(DATA EXTRACTS)

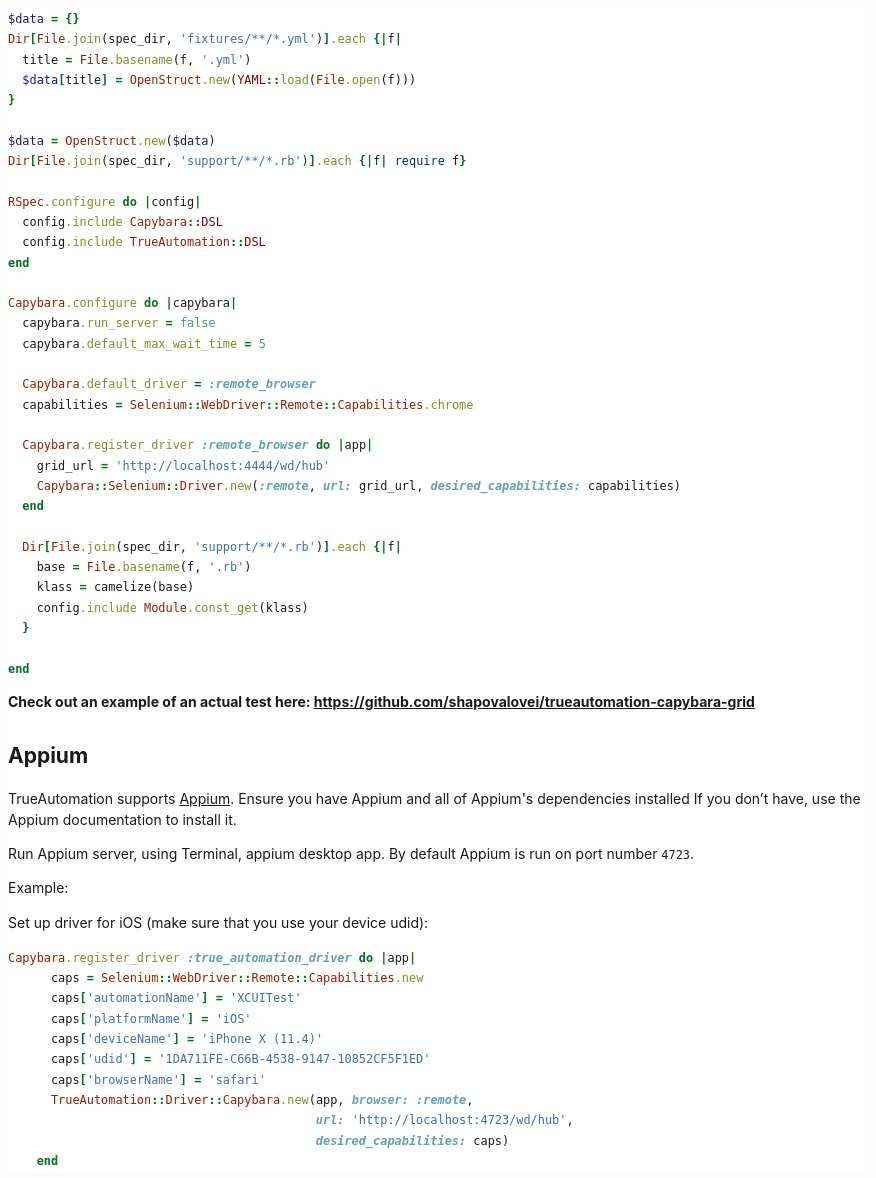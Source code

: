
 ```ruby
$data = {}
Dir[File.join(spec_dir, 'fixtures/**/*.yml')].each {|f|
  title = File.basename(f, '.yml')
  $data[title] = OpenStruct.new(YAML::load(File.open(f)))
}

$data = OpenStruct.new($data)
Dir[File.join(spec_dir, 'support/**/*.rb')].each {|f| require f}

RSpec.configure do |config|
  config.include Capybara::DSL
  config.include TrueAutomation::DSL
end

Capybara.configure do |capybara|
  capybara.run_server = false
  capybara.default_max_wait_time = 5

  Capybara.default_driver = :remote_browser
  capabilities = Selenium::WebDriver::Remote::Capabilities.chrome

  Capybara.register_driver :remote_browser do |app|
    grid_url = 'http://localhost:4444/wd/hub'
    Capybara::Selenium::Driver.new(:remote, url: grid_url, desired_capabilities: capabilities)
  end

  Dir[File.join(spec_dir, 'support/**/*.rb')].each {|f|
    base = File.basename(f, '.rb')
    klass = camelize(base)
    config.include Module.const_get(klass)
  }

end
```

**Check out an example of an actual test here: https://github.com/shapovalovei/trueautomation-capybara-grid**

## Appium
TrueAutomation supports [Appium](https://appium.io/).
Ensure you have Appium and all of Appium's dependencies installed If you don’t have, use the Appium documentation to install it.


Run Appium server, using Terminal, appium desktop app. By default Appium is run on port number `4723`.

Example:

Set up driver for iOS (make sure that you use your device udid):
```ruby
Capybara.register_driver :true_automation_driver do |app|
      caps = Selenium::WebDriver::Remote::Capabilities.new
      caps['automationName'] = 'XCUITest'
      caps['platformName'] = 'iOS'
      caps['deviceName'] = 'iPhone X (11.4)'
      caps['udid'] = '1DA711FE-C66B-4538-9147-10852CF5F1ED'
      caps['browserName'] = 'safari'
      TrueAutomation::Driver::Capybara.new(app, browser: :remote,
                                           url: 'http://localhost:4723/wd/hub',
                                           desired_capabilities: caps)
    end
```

(End DATA EXTRACTS)
(DATA EXTRACTS)

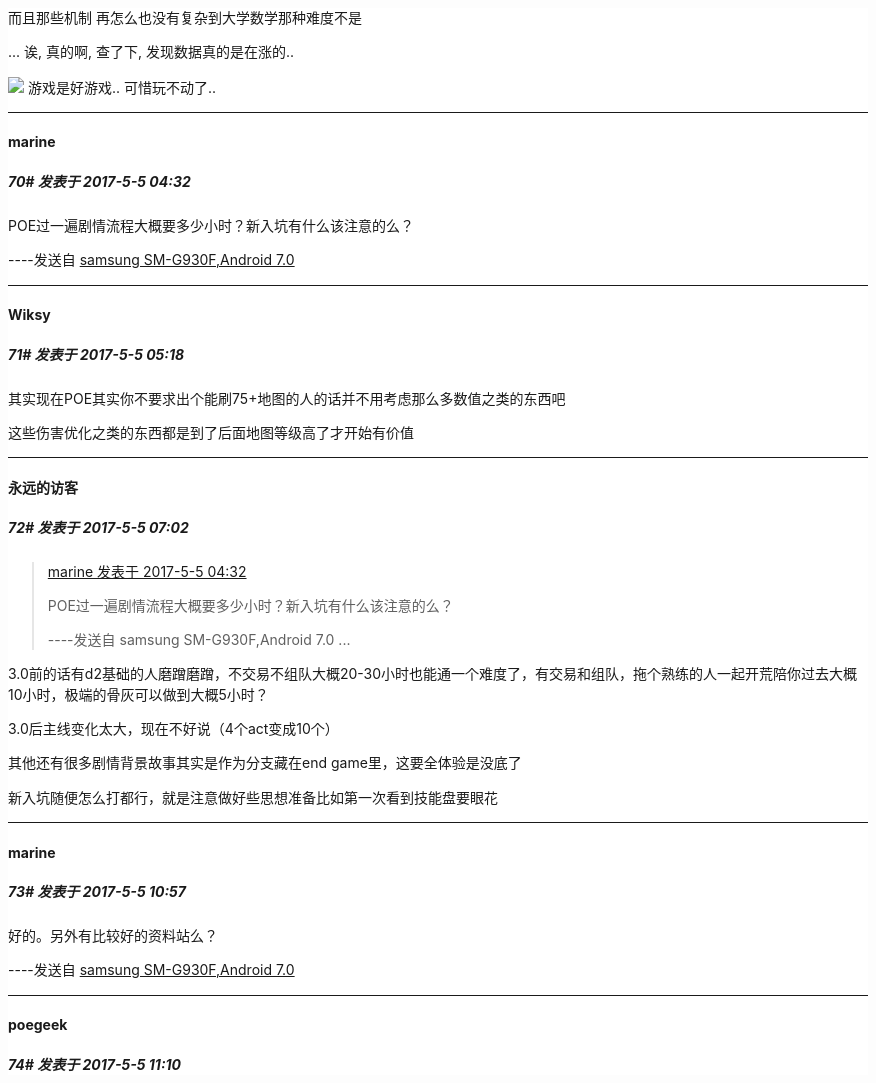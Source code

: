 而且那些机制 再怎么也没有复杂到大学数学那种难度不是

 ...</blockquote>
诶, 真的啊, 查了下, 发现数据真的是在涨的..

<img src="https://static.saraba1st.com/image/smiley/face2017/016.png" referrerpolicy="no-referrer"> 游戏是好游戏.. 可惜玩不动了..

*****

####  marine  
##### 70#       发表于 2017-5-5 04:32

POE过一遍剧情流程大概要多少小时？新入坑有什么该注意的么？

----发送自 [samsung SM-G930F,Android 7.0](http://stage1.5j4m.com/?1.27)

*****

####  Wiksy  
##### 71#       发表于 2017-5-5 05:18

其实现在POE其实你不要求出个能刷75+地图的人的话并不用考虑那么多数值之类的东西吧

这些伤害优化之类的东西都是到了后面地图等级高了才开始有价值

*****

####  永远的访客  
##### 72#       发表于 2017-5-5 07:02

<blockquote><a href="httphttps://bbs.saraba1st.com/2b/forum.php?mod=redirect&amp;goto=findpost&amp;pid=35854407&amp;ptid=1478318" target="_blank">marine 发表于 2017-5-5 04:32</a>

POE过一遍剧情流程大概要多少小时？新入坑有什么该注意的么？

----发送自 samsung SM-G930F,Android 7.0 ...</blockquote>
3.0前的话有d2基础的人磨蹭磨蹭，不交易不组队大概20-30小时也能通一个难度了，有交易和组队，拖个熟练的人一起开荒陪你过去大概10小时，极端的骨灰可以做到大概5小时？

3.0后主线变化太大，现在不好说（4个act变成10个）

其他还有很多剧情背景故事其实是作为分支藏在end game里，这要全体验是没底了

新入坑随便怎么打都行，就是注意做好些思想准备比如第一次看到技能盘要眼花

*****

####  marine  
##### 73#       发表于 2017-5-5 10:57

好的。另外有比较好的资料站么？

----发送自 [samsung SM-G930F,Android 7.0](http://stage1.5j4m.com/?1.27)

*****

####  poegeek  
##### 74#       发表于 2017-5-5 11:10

(End DATA EXTRACTS)

→ EXERCISE PROMPT
Every line above that includes the word "basename" should be listed.

→ RESULT FOR THIS TASK
  title = File.basename(f, '.yml')
    base = File.basename(f, '.rb')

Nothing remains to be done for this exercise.